While Attali blames the combined effects of the loi Galland and loi Raffarin for pushing up prices and reducing competition between multiple retailers, this view overlooks the original purpose of the loi Galland. The Finance Minister of the day hoped to protect French food suppliers, around 85% of which are SMEs, from the rampant commercial abuses recorded in past years. The list price usually makes provision for unscheduled promotional requests, providing a buffer for supplier margins.
Throughout the duration of the Attali commission, France’s major food retail chains, represented by the multiple retailers’ federation, the FCD, and prominent retail figures such as Auchan president Arnaud Mulliez and FCD president Jerome Bedier, have lobbied tirelessly for the repeal of both of these laws. It was not surprising therefore that Michel-Edouard Leclerc, chief executive of the Leclerc supermarket group, has welcomed “98%” of the report.

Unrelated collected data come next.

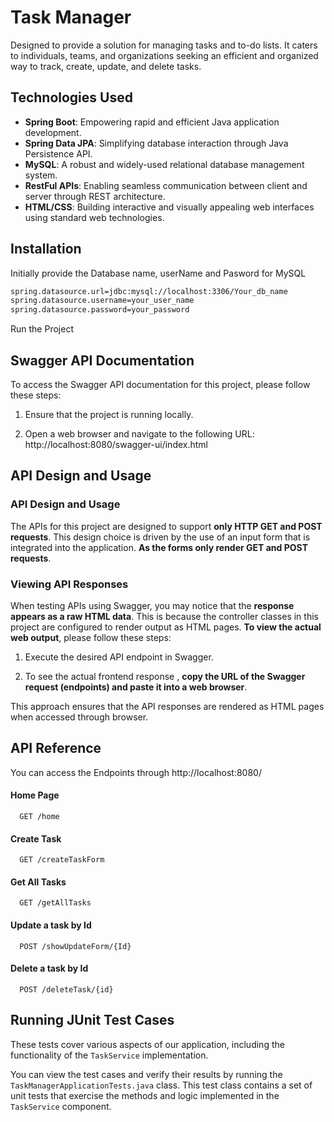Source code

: 
# Task Manager
Designed to provide a solution for managing tasks and to-do lists. It caters to individuals, teams, and organizations seeking an efficient and organized way to track, create, update, and delete tasks.



## Technologies Used

- **Spring Boot**: Empowering rapid and efficient Java application development.
- **Spring Data JPA**: Simplifying database interaction through Java Persistence API.
- **MySQL**: A robust and widely-used relational database management system.
- **RestFul APIs**: Enabling seamless communication between client and server through REST architecture.
- **HTML/CSS**: Building interactive and visually appealing web interfaces using standard web technologies.

## Installation


Initially provide the Database name, userName and Pasword for MySQL 
```bash
spring.datasource.url=jdbc:mysql://localhost:3306/Your_db_name
spring.datasource.username=your_user_name
spring.datasource.password=your_password
```
Run the Project
## Swagger API Documentation
To access the Swagger API documentation for this project, please follow these steps:

1. Ensure that the project is running locally.

2. Open a web browser and navigate to the following URL:
http://localhost:8080/swagger-ui/index.html
## API Design and Usage

### API Design and Usage

The APIs for this project are designed to support **only HTTP GET and POST requests**. This design choice is driven by the use of an input form that is integrated into the application. **As the forms only render GET and POST requests**.

### Viewing API Responses

When testing APIs using Swagger, you may notice that the **response appears as a raw HTML data**. This is because the controller classes in this project are configured to render output as HTML pages. **To view the actual web output**, please follow these steps:

1. Execute the desired API endpoint in Swagger.

2. To see the actual frontend response , **copy the URL of the Swagger request (endpoints) and paste it into a web browser**.

This approach ensures that the API responses are rendered as HTML pages when accessed through browser.


## API Reference
You can access the Endpoints through http://localhost:8080/ 
#### Home Page

```http
  GET /home
```

#### Create Task

```http
  GET /createTaskForm
```
#### Get All Tasks
```http
  GET /getAllTasks
```
#### Update a task by Id
```http
  POST /showUpdateForm/{Id}
```
#### Delete a task by Id
```http
  POST /deleteTask/{id}
```




## Running JUnit Test Cases

These tests cover various aspects of our application, including the functionality of the `TaskService` implementation.

You can view the test cases and verify their results by running the `TaskManagerApplicationTests.java` class. This test class contains a set of unit tests that exercise the methods and logic implemented in the `TaskService` component.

While clearly offering benefits to major retailers, the FCD insists that repealing the loi Galland will be good news for consumers and suppliers as well. “Scrapping the loi Galland will allow direct negotiations without having to invoice for services,” says the FCD. “It will increase competition and simplify things for SMEs and the consumer.”
The apparent lobbying success of the major retailers appears to be in stark contrast to that of food manufacturers. France’s 10,500 food manufacturers are represented in parliamentary corridors by the Association Nationale des Industries Alimentaires (ANIA). It made a written submission but was unable to secure one of the 450 hearings held by the commission.
However, the ANIA has put its faith in parliamentary lobbying for the next round of legislation. “ANIA attended a hearing of the Hagelsteen commission on January 18 to present its position,” ANIA states. “This conversation allowed us to reconfirm the food industry’s attachment to a legislative framework for doing business. ANIA is in favour of simplifying these laws, as long as safety clauses are built in to allow for the power imbalance between the parties concerned.”
Legislators will return from the local elections in March, to work on a fresh round of changes to supplier/retailer regulations with voters’ grumbles ringing in their ears. Against Attali’s carefully groomed prose, it will be even harder for the ANIA to be heard, even in the vital parliamentary business of the coming weeks.